§ **Work instructions**
Set out exactly, line by line, the stretch of data below that begins at the line containing "d) Le directeur général des impôts ;" and ends at the line containing "La commission se", with both ends kept.

§ **Saved entries**
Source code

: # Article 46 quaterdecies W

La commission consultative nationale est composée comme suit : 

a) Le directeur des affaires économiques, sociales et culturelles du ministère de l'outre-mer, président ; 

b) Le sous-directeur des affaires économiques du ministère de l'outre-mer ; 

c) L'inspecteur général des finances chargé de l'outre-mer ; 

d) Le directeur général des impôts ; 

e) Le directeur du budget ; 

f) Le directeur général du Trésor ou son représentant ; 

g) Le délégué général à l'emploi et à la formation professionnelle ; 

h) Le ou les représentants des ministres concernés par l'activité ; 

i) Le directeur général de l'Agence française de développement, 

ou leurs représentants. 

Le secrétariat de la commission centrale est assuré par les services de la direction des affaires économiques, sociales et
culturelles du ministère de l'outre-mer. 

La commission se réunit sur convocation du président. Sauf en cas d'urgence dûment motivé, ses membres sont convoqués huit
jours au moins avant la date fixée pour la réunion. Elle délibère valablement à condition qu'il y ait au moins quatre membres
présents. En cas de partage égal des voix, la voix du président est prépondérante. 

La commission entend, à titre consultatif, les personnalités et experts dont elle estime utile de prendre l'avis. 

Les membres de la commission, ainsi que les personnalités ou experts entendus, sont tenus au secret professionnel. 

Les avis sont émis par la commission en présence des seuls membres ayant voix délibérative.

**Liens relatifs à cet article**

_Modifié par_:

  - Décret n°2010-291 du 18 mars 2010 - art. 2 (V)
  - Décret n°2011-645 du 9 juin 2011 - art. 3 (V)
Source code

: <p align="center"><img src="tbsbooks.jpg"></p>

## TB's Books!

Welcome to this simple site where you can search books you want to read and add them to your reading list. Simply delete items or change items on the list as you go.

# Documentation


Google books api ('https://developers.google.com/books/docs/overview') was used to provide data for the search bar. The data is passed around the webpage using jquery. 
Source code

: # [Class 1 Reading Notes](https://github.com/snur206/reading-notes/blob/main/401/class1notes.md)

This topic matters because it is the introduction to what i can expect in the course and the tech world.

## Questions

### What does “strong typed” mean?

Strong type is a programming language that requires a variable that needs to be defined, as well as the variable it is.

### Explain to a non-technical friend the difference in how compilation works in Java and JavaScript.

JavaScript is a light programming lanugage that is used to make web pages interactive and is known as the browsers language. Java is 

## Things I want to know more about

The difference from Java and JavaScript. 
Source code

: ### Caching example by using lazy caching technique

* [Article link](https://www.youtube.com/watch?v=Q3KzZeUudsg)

§ **Answer space**
d) Le directeur général des impôts ; 

e) Le directeur du budget ; 

f) Le directeur général du Trésor ou son représentant ; 

g) Le délégué général à l'emploi et à la formation professionnelle ; 

h) Le ou les représentants des ministres concernés par l'activité ; 

i) Le directeur général de l'Agence française de développement, 

ou leurs représentants. 

Le secrétariat de la commission centrale est assuré par les services de la direction des affaires économiques, sociales et
culturelles du ministère de l'outre-mer. 

La commission se réunit sur convocation du président. Sauf en cas d'urgence dûment motivé, ses membres sont convoqués huit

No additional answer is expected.